## ASSIGNED TASK
Show each line of the records below where the word "textbf" occurs.

## DATA SUPPLIED
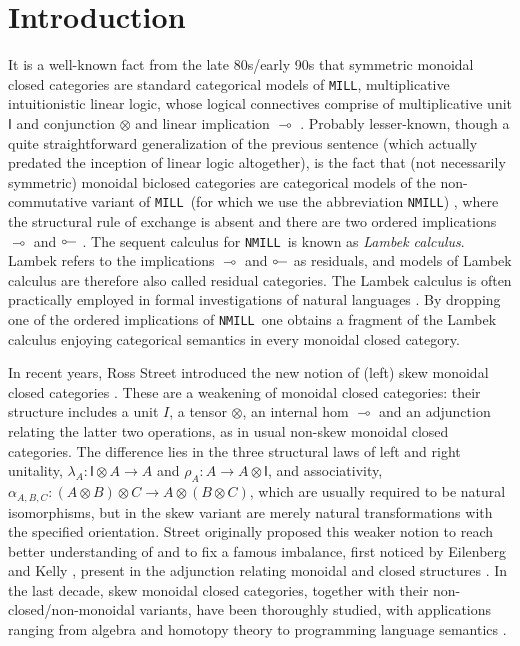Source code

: \documentclass[submission,copyright,creativecommons]{eptcs}
\theoremstyle{definition}
\newcommand{\ot}{\otimes}
\newcommand{\lolli}{\multimap}
\newcommand{\illol}{\rotatebox[origin=c]{180}{$\multimap$}}
\newcommand{\I}{\mathsf{I}}
\newcommand{\MILL}{\texttt{MILL}}
\newcommand{\NMILL}{\texttt{NMILL}}
\begin{document}
\section{Introduction}
It is a well-known fact from the late 80s/early 90s that symmetric monoidal closed categories are standard categorical models of \MILL, multiplicative intuitionistic linear logic, whose logical connectives comprise of multiplicative unit $\I$ and conjunction $\ot$ and linear implication $\lolli$ \cite{mellies:categorical:09}. Probably lesser-known, though a quite straightforward generalization of the previous sentence (which actually predated the inception of linear logic altogether), is the fact that (not necessarily symmetric) monoidal biclosed categories are categorical models of the non-commutative variant of \MILL\ (for which we use the abbreviation \NMILL) \cite{abrusci:noncommutative:1990}, where the structural rule of exchange is absent and there are two ordered implications $\lolli$ and $\illol$ \cite{lambek:deductive:68}. The sequent calculus for \NMILL\ is known as \emph{Lambek calculus}. Lambek refers to the implications $\lolli$ and $\illol$ as residuals, and models of Lambek calculus are therefore also called residual categories. The Lambek calculus is often practically employed in formal investigations of natural languages \cite{lambek:mathematics:58}.
By dropping one of the ordered implications of \NMILL\ one obtains a fragment of the Lambek calculus enjoying categorical semantics in every monoidal closed category.

In recent years, Ross Street introduced the new notion of (left) skew monoidal closed categories \cite{street:skew-closed:2013}. These are a weakening of monoidal closed categories: their structure includes a unit $I$, a tensor $\ot$, an internal hom $\lolli$ and an adjunction relating the latter two operations, as in usual non-skew monoidal closed categories. The difference lies in the three structural laws of left and right unitality, $\lambda_A : \I \ot A \to A$ and $\rho_A : A \to A \ot \I$, and associativity, $\alpha_{A,B,C} : (A \ot B) \ot C \to A \ot (B \ot C)$, which are usually required to be natural isomorphisms, but in the skew variant are merely natural transformations with the specified orientation. Street originally proposed this weaker notion to reach better understanding of and to fix a famous imbalance, first noticed by Eilenberg and Kelly \cite{eilenberg:closed:1966}, present in the adjunction relating monoidal and closed structures \cite{street:skew-closed:2013,uustalu:eilenberg-kelly:2020}. In the last decade, skew monoidal closed categories, together with their non-closed/non-monoidal variants, have been thoroughly studied, with applications ranging from algebra and homotopy theory to programming language semantics \cite{szlachanyi:skew-monoidal:2012,lack:skew:2012,lack:triangulations:2014,altenkirch:monads:2014,buckley:catalan:2015,bourke:skew:2017,bourke:skew:2018,tomita:realizability:21}.
\end{document}
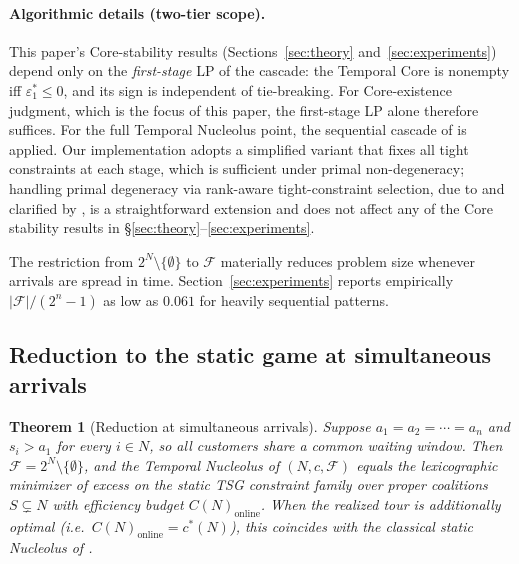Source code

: \documentclass[11pt]{article}
\theoremstyle{plain}
\newtheorem{theorem}{Theorem}
\theoremstyle{definition}
\theoremstyle{remark}
\newcommand{\F}{\mathcal{F}}
\newcommand{\cstar}{c^{\ast}}
\begin{document}
\paragraph{Algorithmic details (two-tier scope).} This paper's Core-stability results (Sections~\ref{sec:theory} and~\ref{sec:experiments}) depend only on the \emph{first-stage} LP of the cascade: the Temporal Core is nonempty iff $\varepsilon_1^{\ast}\le 0$, and its sign is independent of tie-breaking. For Core-existence judgment, which is the focus of this paper, the first-stage LP alone therefore suffices. For the full Temporal Nucleolus point, the sequential cascade of \citet{guajardo2015nucleolus} is applied. Our implementation adopts a simplified variant that fixes all tight constraints at each stage, which is sufficient under primal non-degeneracy; handling primal degeneracy via rank-aware tight-constraint selection, due to \citet{kopelowitz1967computation} and clarified by \citet{guajardo2015nucleolus}, is a straightforward extension and does not affect any of the Core stability results in \S\ref{sec:theory}--\ref{sec:experiments}.

The restriction from $2^N\setminus\{\emptyset\}$ to $\F$ materially reduces problem size whenever arrivals are spread in time. Section~\ref{sec:experiments} reports empirically $|\F|/(2^n-1)$ as low as $0.061$ for heavily sequential patterns.

\subsection{Reduction to the static game at simultaneous arrivals}

\begin{theorem}[Reduction at simultaneous arrivals]
\label{thm:static-equiv}
Suppose $a_1 = a_2 = \cdots = a_n$ and $s_i > a_1$ for every $i\in N$, so all customers share a common waiting window. Then $\F = 2^N\setminus\{\emptyset\}$, and the Temporal Nucleolus of $(N,c,\F)$ equals the lexicographic minimizer of excess on the static TSG constraint family over proper coalitions $S\subsetneq N$ with efficiency budget $C(N)_{\text{online}}$. When the realized tour is additionally optimal (i.e.\ $C(N)_{\text{online}}=\cstar(N)$), this coincides with the classical static Nucleolus of \citet{potters1992tsg}.
\end{theorem}
\end{document}
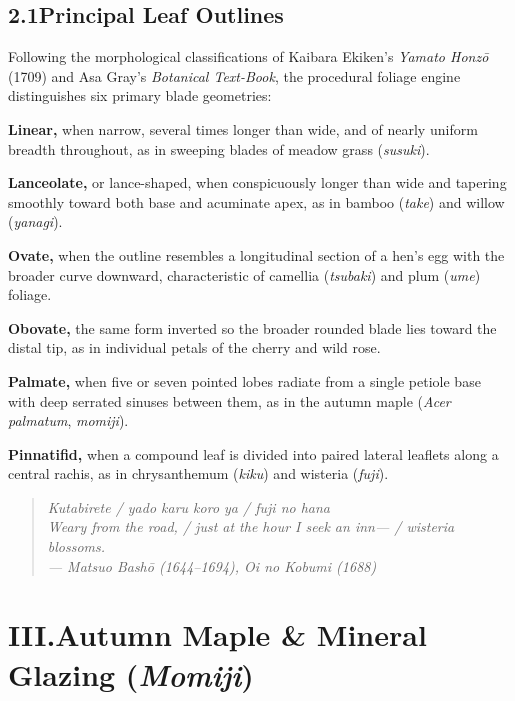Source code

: \documentclass[11pt,a4paper,twoside]{article}
\begin{document}
\subsection*{2.1\quad Principal Leaf Outlines}

Following the morphological classifications of Kaibara Ekiken's \emph{Yamato Honz\=o} (1709) and Asa Gray's \emph{Botanical Text-Book}, the procedural foliage engine distinguishes six primary blade geometries:

\medskip
\noindent\textbf{Linear,} when narrow, several times longer than wide, and of nearly uniform breadth throughout, as in sweeping blades of meadow grass (\emph{susuki}).

\smallskip
\noindent\textbf{Lanceolate,} or lance-shaped, when conspicuously longer than wide and tapering smoothly toward both base and acuminate apex, as in bamboo (\emph{take}) and willow (\emph{yanagi}).

\smallskip
\noindent\textbf{Ovate,} when the outline resembles a longitudinal section of a hen's egg with the broader curve downward, characteristic of camellia (\emph{tsubaki}) and plum (\emph{ume}) foliage.

\smallskip
\noindent\textbf{Obovate,} the same form inverted so the broader rounded blade lies toward the distal tip, as in individual petals of the cherry and wild rose.

\smallskip
\noindent\textbf{Palmate,} when five or seven pointed lobes radiate from a single petiole base with deep serrated sinuses between them, as in the autumn maple (\emph{Acer palmatum}, \emph{momiji}).

\smallskip
\noindent\textbf{Pinnatifid,} when a compound leaf is divided into paired lateral leaflets along a central rachis, as in chrysanthemum (\emph{kiku}) and wisteria (\emph{fuji}).

\medskip
\begin{quote}
\itshape
Kutabirete / yado karu koro ya / fuji no hana\\[2pt]
Weary from the road, / just at the hour I seek an inn--- / wisteria blossoms.\\[2pt]
\upshape\small --- Matsuo Bash\=o (1644--1694), \emph{Oi no Kobumi} (1688)
\end{quote}

\clearpage

\section*{III.\quad Autumn Maple \& Mineral Glazing (\emph{Momiji})}
\end{document}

## TASK OUTPUT
\noindent\textbf{Linear,} when narrow, several times longer than wide, and of nearly uniform breadth throughout, as in sweeping blades of meadow grass (\emph{susuki}).
\noindent\textbf{Lanceolate,} or lance-shaped, when conspicuously longer than wide and tapering smoothly toward both base and acuminate apex, as in bamboo (\emph{take}) and willow (\emph{yanagi}).
\noindent\textbf{Ovate,} when the outline resembles a longitudinal section of a hen's egg with the broader curve downward, characteristic of camellia (\emph{tsubaki}) and plum (\emph{ume}) foliage.
\noindent\textbf{Obovate,} the same form inverted so the broader rounded blade lies toward the distal tip, as in individual petals of the cherry and wild rose.
\noindent\textbf{Palmate,} when five or seven pointed lobes radiate from a single petiole base with deep serrated sinuses between them, as in the autumn maple (\emph{Acer palmatum}, \emph{momiji}).
\noindent\textbf{Pinnatifid,} when a compound leaf is divided into paired lateral leaflets along a central rachis, as in chrysanthemum (\emph{kiku}) and wisteria (\emph{fuji}).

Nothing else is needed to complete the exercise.